The issue with historical data

A huge problem with collecting data is platforms changing data historically.

Let’s consider a couple of examples.

A client purchased a product online. Payment was processed by Stripe. Transaction data was downloaded to be used in a report.

After a little while, the transaction turned out to be fraudulent. Stripe deleted the transaction from revenue. But the historic data remained in the report. Now the transaction data does not match the bank account statement.

Another example we can look at is from marketing. An advertiser is conducting an ad campaign on Facebook. At the end of each day, the advertiser downloads a report with ad costs.

Facebook thinks that if a user clicks on the advertiser’s product within seven days after the ad impression, the advertiser has to pay Facebook. It means that Facebook changes data historically. However, these changes are not incorporated into the report because the advertiser didn’t reload the data.

The use of business rules within reports

99% of analytical use cases require business rules built into report generation. Let me give you an example.

A supplier contract includes special provisions, e.g. prices varying by region, volume, or season.

For example, an advertiser works with an advertising agency which advertises on Facebook. The advertiser pays a 10% fee to the agency. The advertiser also receives an invoice directly from Facebook. The advertiser has to add 10% to these figures. The advertiser has contracts with several agencies; the contracts vary, the prices vary, and timeframes also vary. At the same time, Facebook doesn’t specify in any way which spend was made by which agency. In the end, invoices issued by the agencies do not match marketing reports.

The quality of data

Data always contains gaps and garbage. There are many reasons why this happens:

An updated account password resulted in a failure to read data.
An error was made in ad campaign configuration (incorrect tracking pixels and their equivalents).
Invisible silent limitations for data downloads in platforms created data gaps.
An attempt to download data from an API platform resulted in a failure. The resulting report lacked some data.
API version changes means the resulting report lacks some data.

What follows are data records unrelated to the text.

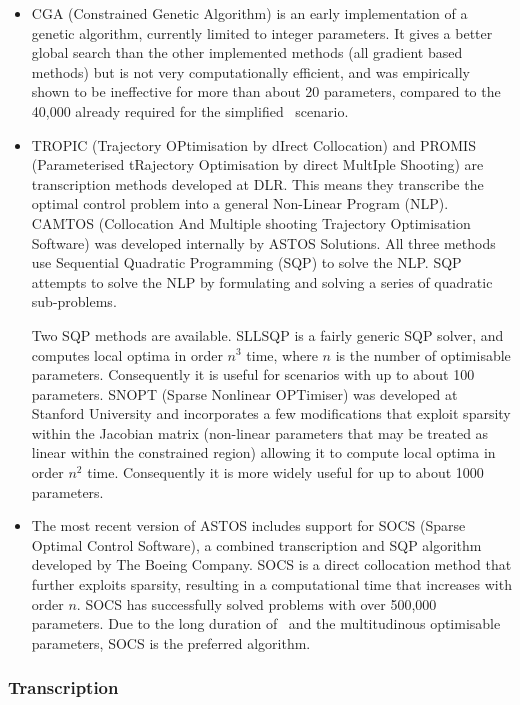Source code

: \begin{itemize}
\item CGA (Constrained Genetic Algorithm) is an early implementation of a genetic algorithm, currently limited to integer parameters. It gives a better global search than the other implemented methods (all gradient based methods) but is not very computationally efficient, and was empirically shown to be ineffective for more than about 20 parameters, compared to the 40,000 already required for the simplified \BW\ scenario.
\item TROPIC (Trajectory OPtimisation by dIrect Collocation) and PROMIS (Parameterised tRajectory Optimisation by direct MultIple Shooting) are transcription methods developed at DLR. This means they transcribe the optimal control problem into a general Non-Linear Program (NLP). CAMTOS (Collocation And Multiple shooting Trajectory Optimisation Software) was developed internally by ASTOS Solutions. All three methods use Sequential Quadratic Programming (SQP) to solve the NLP. SQP attempts to solve the NLP by formulating and solving a series of quadratic sub-problems.

Two SQP methods are available. SLLSQP is a fairly generic SQP solver, and computes local optima in order $n^{3}$ time, where $n$ is the number of optimisable parameters. Consequently it is useful for scenarios with up to about 100 parameters. SNOPT (Sparse Nonlinear OPTimiser) was developed at Stanford University and incorporates a few modifications that exploit sparsity within the Jacobian matrix (non-linear parameters that may be treated as linear within the constrained region) allowing it to compute local optima in order $n^{2}$ time. Consequently it is more widely useful for up to about 1000 parameters.

\item The most recent version of ASTOS includes support for SOCS (Sparse Optimal Control Software), a combined transcription and SQP algorithm developed by The Boeing Company. SOCS is a direct collocation method that further exploits sparsity, resulting in a computational time that increases with order $n$. SOCS has successfully solved problems with over 500,000 parameters. Due to the long duration of \BW\ and the multitudinous optimisable parameters, SOCS is the preferred algorithm.
\end{itemize}



\subsubsection{Transcription}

Our experience with past products has shown that every client has an incident almost every day. Over three years we had 300,000 incidents which required intervention of the quality control system. Many of these incidents are invisible. It means that the platform doesn’t return an error code and says that everything is fine.

To capture these silent errors, we developed an automated system that captures irregularities in the data, tries to fix them, and if it fails, the issue is escalated to the Technical Support Team and the client.

Data modeling difficulty

Today’s ETL tools can’t prepare data for analysts.

Marketing directors who face this problem give up and employ data engineers who create a data processing pipeline from scratch.

Data modeling is the process of restructuring raw data—cleansing, de-normalizing, pre-aggregating, and re-shaping it—so that it supports analytical use cases.

Data modeling is hard, and we believe it’s the most important piece of the analytics stack.